Ted Baumhauer, Ed.D.What others are saying.
The review below is from the Greater Rochester Chapter of The American Society of Public Administrators. It was published on their blog.
Chapter Program and Activity Ideas, March 2003
Ted discusses the problem of managing technical or highly skilled workers, explaining the difference between content and process. But wait. This was not your ordinary lecture on stress. The invited guest speaker was Ted Baumhauer, Ed.D. (Tedb@tedbaumhauer.com, 585-586-2593), a trainer and consultant since 1982. He has led seminars in supervision, communication skills, and organizational development. He has worked with teachers in Hungary, Vermont, and Milwaukee; Fortune 500 companies such as IBM, DEC, Prudential, and Eastman Kodak; smaller companies in Vermont and Iowa; and nonprofits such as YMCAs. He is the former Director of the University of Vermont's Center for Community Education. His credentials would ordinarily cause one to expect at least an interesting seminar. But we specifically chose him because of another talent he has: juggling. It is well known that two ways to cope with stress on the job are through humor and through physical activity. Juggling provides both. Most people received fliers that did not mention juggling and so were quite taken by surprise when his lecture got under way. Almost right from the start we stood and formed a circle. There was no sitting for the duration of the talk. As we began with simple tosses of objects to limber us up, Ted explained that there were three types of people attending his talk: 1) Sponges, those there to learn and get wisdom, oh Grasshoppa; 2) Vacationers, those who didn't mind coming because they were getting paid to attend a break from their jobs; and 3) Prisoners, those forced by their supervisors to come. One paranoid attendee wanted to know how (why?) she was chosen to attend a stress lecture!
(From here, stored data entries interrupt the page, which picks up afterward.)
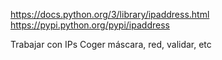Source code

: https://docs.python.org/3/library/ipaddress.html
https://pypi.python.org/pypi/ipaddress

Trabajar con IPs
Coger máscara, red, validar, etc
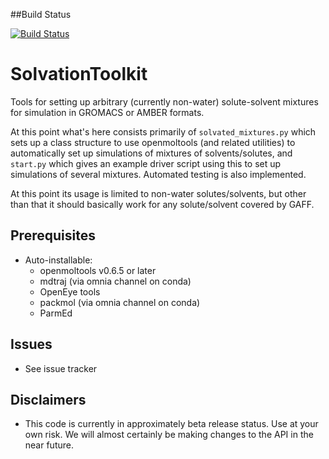 ##Build Status

[![Build Status](https://travis-ci.org/nividic/SolvationToolkit.svg?branch=master)](https://travis-ci.org/nividic/SolvationToolkit)

# SolvationToolkit
Tools for setting up arbitrary (currently non-water) solute-solvent mixtures for simulation in GROMACS or AMBER formats. 

At this point what's here consists primarily of `solvated_mixtures.py` which sets up a class structure to use openmoltools (and related utilities) to automatically set up simulations of mixtures of solvents/solutes, and `start.py` which gives an example driver script using this to set up simulations of several mixtures. Automated testing is also implemented. 

At this point its usage is limited to non-water solutes/solvents, but other than that it should basically work for any solute/solvent covered by GAFF.  


## Prerequisites
* Auto-installable:
  * openmoltools v0.6.5 or later
  * mdtraj (via omnia channel on conda)
  * OpenEye tools
  * packmol (via omnia channel on conda)
  * ParmEd

## Issues
* See issue tracker

## Disclaimers
* This code is currently in approximately beta release status. Use at your own risk. We will almost certainly be making changes to the API in the near future. 
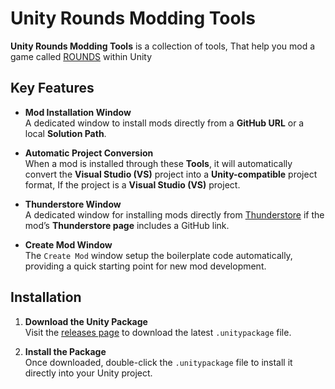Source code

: # Unity Rounds Modding Tools

**Unity Rounds Modding Tools** is a collection of tools, That help you mod a game called [ROUNDS](https://store.steampowered.com/app/1557740/ROUNDS/) within Unity
## Key Features

- **Mod Installation Window**  
  A dedicated window to install mods directly from a **GitHub URL** or a local **Solution Path**.

- **Automatic Project Conversion**  
  When a mod is installed through these **Tools**, it will automatically convert the **Visual Studio (VS)** project into a **Unity-compatible** project format, If the project is a **Visual Studio (VS)** project.

- **Thunderstore Window**  
  A dedicated window for installing mods directly from [Thunderstore](https://thunderstore.io/c/rounds/) if the mod’s **Thunderstore page** includes a GitHub link.
  
- **Create Mod Window**  
  The `Create Mod` window setup the boilerplate code automatically, providing a quick starting point for new mod development.
  
## Installation

1. **Download the Unity Package**  
   Visit the [releases page](https://github.com/AALUND13/UnityRoundsModdingTools/releases) to download the latest `.unitypackage` file.

2. **Install the Package**  
   Once downloaded, double-click the `.unitypackage` file to install it directly into your Unity project. 
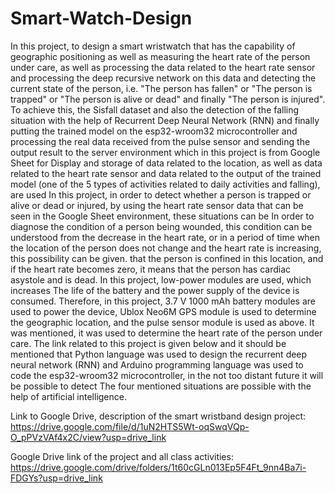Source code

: # Smart-Watch-Design
In this project, to design a smart wristwatch that has the capability of geographic positioning as well as measuring the heart rate of the person under care, as well as processing the data related to the heart rate sensor and processing the deep recursive network on this data and detecting the current state of the person, i.e. "The person has fallen" or "The person is trapped" or "The person is alive or dead" and finally "The person is injured". To achieve this, the Sisfall dataset and also the detection of the falling situation with the help of Recurrent Deep Neural Network (RNN) and finally putting the trained model on the esp32-wroom32 microcontroller and processing the real data received from the pulse sensor and sending the output result to the server environment which in this project is from Google Sheet for Display and storage of data related to the location, as well as data related to the heart rate sensor and data related to the output of the trained model (one of the 5 types of activities related to daily activities and falling), are used In this project, in order to detect whether a person is trapped or alive or dead or injured, by using the heart rate sensor data that can be seen in the Google Sheet environment, these situations can be In order to diagnose the condition of a person being wounded, this condition can be understood from the decrease in the heart rate, or in a period of time when the location of the person does not change and the heart rate is increasing, this possibility can be given. that the person is confined in this location, and if the heart rate becomes zero, it means that the person has cardiac asystole and is dead. In this project, low-power modules are used, which increases The life of the battery and the power supply of the device is consumed. Therefore, in this project, 3.7 V 1000 mAh battery modules are used to power the device, Ublox Neo6M GPS module is used to determine the geographic location, and the pulse sensor module is used as above. It was mentioned, it was used to determine the heart rate of the person under care.
The link related to this project is given below and it should be mentioned that Python language was used to design the recurrent deep neural network (RNN) and Arduino programming language was used to code the esp32-wroom32 microcontroller, in the not too distant future it will be possible to detect The four mentioned situations are possible with the help of artificial intelligence.

Link to Google Drive, description of the smart wristband design project:
https://drive.google.com/file/d/1uN2HTS5Wt-oqSwqVQp-O_pPVzVAf4x2C/view?usp=drive_link

Google Drive link of the project and all class activities:
https://drive.google.com/drive/folders/1t60cGLn013Ep5F4Ft_9nn4Ba7i-FDGYs?usp=drive_link
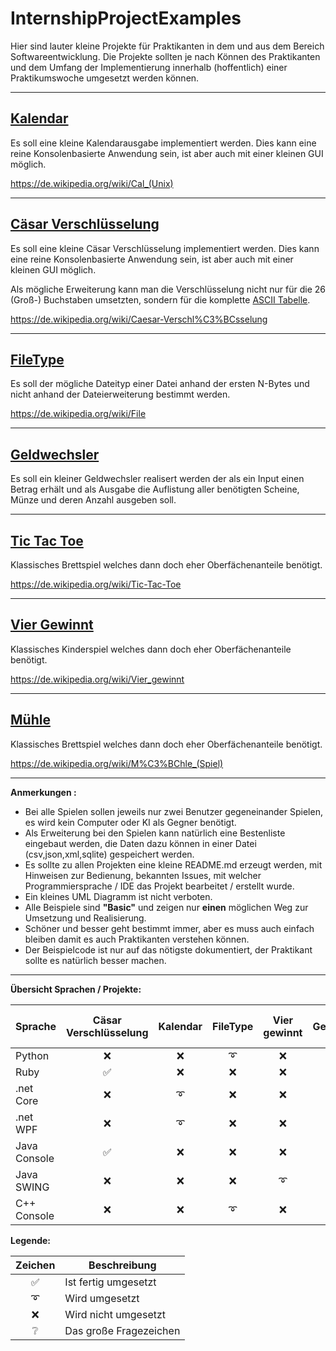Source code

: # InternshipProjectExamples

Hier sind lauter kleine Projekte für Praktikanten in dem und aus dem Bereich Softwareentwicklung. Die Projekte sollten je nach Können des Praktikanten und dem Umfang der Implementierung innerhalb (hoffentlich) einer Praktikumswoche umgesetzt werden können.

---

## [Kalendar](./Calendar)

Es soll eine kleine Kalendarausgabe implementiert werden. Dies kann eine reine Konsolenbasierte Anwendung sein, ist aber auch mit einer kleinen GUI möglich.

https://de.wikipedia.org/wiki/Cal_(Unix)

---

## [Cäsar Verschlüsselung](./CaesarCipher)

Es soll eine kleine Cäsar Verschlüsselung implementiert werden. Dies kann eine reine Konsolenbasierte Anwendung sein, ist aber auch mit einer kleinen GUI möglich.

Als mögliche Erweiterung kann man die Verschlüsselung nicht nur für die 26 (Groß-) Buchstaben umsetzten, sondern für die komplette [ASCII Tabelle](https://de.wikipedia.org/wiki/American_Standard_Code_for_Information_Interchange#ASCII-Tabelle).

https://de.wikipedia.org/wiki/Caesar-Verschl%C3%BCsselung

---

## [FileType](./FileType)

Es soll der mögliche Dateityp einer Datei anhand der ersten N-Bytes und nicht anhand der
Dateierweiterung bestimmt werden.

https://de.wikipedia.org/wiki/File

---

## [Geldwechsler](./Geldwechsler)

Es soll ein kleiner Geldwechsler realisert werden der als ein Input einen Betrag erhält und als Ausgabe
die Auflistung aller benötigten Scheine, Münze und deren Anzahl ausgeben soll.

---

## [Tic Tac Toe](./TicTacToe)

Klassisches Brettspiel welches dann doch eher Oberfächenanteile benötigt.

https://de.wikipedia.org/wiki/Tic-Tac-Toe

---

## [Vier Gewinnt](./ConnectFour)

Klassisches Kinderspiel welches dann doch eher Oberfächenanteile benötigt.

https://de.wikipedia.org/wiki/Vier_gewinnt

---

## [Mühle](./NineMensMorris)

Klassisches Brettspiel welches dann doch eher Oberfächenanteile benötigt.

https://de.wikipedia.org/wiki/M%C3%BChle_(Spiel)

---

**Anmerkungen :**

- Bei alle Spielen sollen jeweils nur zwei Benutzer gegeneinander Spielen, es wird kein Computer oder KI als Gegner benötigt.
- Als Erweiterung bei den Spielen kann natürlich eine Bestenliste eingebaut werden, die Daten dazu
können in einer Datei (csv,json,xml,sqlite) gespeichert werden.
- Es sollte zu allen Projekten eine kleine README.md erzeugt werden, mit Hinweisen zur Bedienung, bekannten Issues, mit welcher Programmiersprache / IDE das Projekt bearbeitet / erstellt wurde.
- Ein kleines UML Diagramm ist nicht verboten.
- Alle Beispiele sind **"Basic"** und zeigen nur **einen** möglichen Weg zur Umsetzung und Realisierung.
- Schöner und besser geht bestimmt immer, aber es muss auch einfach bleiben damit es auch Praktikanten verstehen können.
- Der Beispielcode ist nur auf das nötigste dokumentiert, der Praktikant sollte es natürlich besser machen.

---

**Übersicht Sprachen / Projekte:**

|Sprache     |Cäsar Verschlüsselung|Kalendar|FileType|Vier gewinnt|Geldwechsler|Mühle|Tic Tac Toe|
|------------|:-------------------:|:------:|:------:|:----------:|:----------:|:---:|:---------:|
|Python      |&#10060;             |&#10060;|&#10160;|&#10060;    |&#10160;    |&#10060;|&#10060;|
|Ruby        |&#9989;              |&#10060;|&#10060;|&#10060;    |&#10060;    |&#10060;|&#10060;|
|.net Core   |&#10060;             |&#10160;|&#10060;|&#10060;    |&#10060;    |&#10060;|&#10060;|
|.net WPF    |&#10060;             |&#10160;|&#10060;|&#10060;    |&#10060;    |&#10068;|&#9989; |
|Java Console|&#9989;              |&#10060;|&#10060;|&#10060;    |&#10160;    |&#10060;|&#10060;|
|Java SWING  |&#10060;             |&#10060;|&#10060;|&#10160;    |&#10060;    |&#10068;|&#10160;|
|C++ Console |&#10060;             |&#10060;|&#10160;|&#10060;    |&#10060;    |&#10060;|&#10060;|


**Legende:**

|Zeichen|Beschreibung|
|:-:|-|
|&#9989;|Ist fertig umgesetzt|
|&#10160;|Wird umgesetzt|
|&#10060;|Wird nicht umgesetzt|
|&#10068;|Das große Fragezeichen|
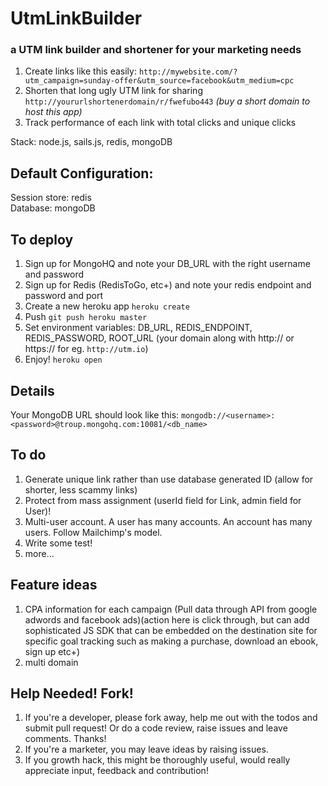 # UtmLinkBuilder
### a UTM link builder and shortener for your marketing needs
1. Create links like this easily: `http://mywebsite.com/?utm_campaign=sunday-offer&utm_source=facebook&utm_medium=cpc`
2. Shorten that long ugly UTM link for sharing `http://yoururlshortenerdomain/r/fwefubo443` *(buy a short domain to host this app)*
3. Track performance of each link with total clicks and unique clicks

Stack: node.js, sails.js, redis, mongoDB

Default Configuration:
-----
Session store: redis  
Database: mongoDB

To deploy
-----
1. Sign up for MongoHQ and note your DB_URL with the right username and password
2. Sign up for Redis (RedisToGo, etc+) and note your redis endpoint and password and port
1. Create a new heroku app `heroku create`
2. Push `git push heroku master`
3. Set environment variables: DB_URL, REDIS_ENDPOINT, REDIS_PASSWORD, ROOT_URL (your domain along with http:// or https:// for eg. `http://utm.io`)
4. Enjoy! `heroku open`

Details
-----
Your MongoDB URL should look like this: `mongodb://<username>:<password>@troup.mongohq.com:10081/<db_name>`


To do
-----
1. Generate unique link rather than use database generated ID (allow for shorter, less scammy links)
2. Protect from mass assignment (userId field for Link, admin field for User)!
3. Multi-user account. A user has many accounts. An account has many users. Follow Mailchimp's model.
4. Write some test!
5. more...


Feature ideas
-----
1. CPA information for each campaign (Pull data through API from google adwords and facebook ads)(action here is click through, but can add sophisticated JS SDK that can be embedded on the destination site for specific goal tracking such as making a purchase, download an ebook, sign up etc+)
3. multi domain


Help Needed! Fork!
-----
1. If you're a developer, please fork away, help me out with the todos and submit pull request! Or do a code review, raise issues and leave comments. Thanks!
2. If you're a marketer, you may leave ideas by raising issues.
3. If you growth hack, this might be thoroughly useful, would really appreciate input, feedback and contribution!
As Ted lectured on various aspects of managing and stress, our physical activities became more hectic and humorous. Out came stuffed animals, whisker balls, latex hands, and rubber chickens to be tossed around from one person to another in a specific order. Then he got "serious" and we progressed to tennis balls (stuffed with unpopped popcorn) and scarves as we attempted to work our way up from juggling one object to two and finally to three. Those of us who opted for the tennis balls soon switched to scarves as we discovered that they moved through the air more slowly and didn't bounce and roll across the floor when dropped.
Ted closes the program by juggling five tennis balls. How many tasks do you have to juggle at once? Ted told us to stop after three throws (usually right-left-right), not to repeat the cycle until we had the set down pat. He demonstrated only that much. That led one participant to call his bluff and ask him to show us that he really could juggle. Ted responded by asking if Bela Karolyi does gymnastics. ... Ted went to the easel and flip chart for his first and only time (imagine!) to explain the difference between process and content, using an iceberg as a metaphor.
With that, the seminar ended. Oh, and Ted centered himself in the group and juggled first one, then two, then three, then four, and then five tennis balls. He also put in a plug for an upcoming jugglers' convention in Rochester, starring someone who can keep nine objects in the air at once.
GRC of ASPA original review.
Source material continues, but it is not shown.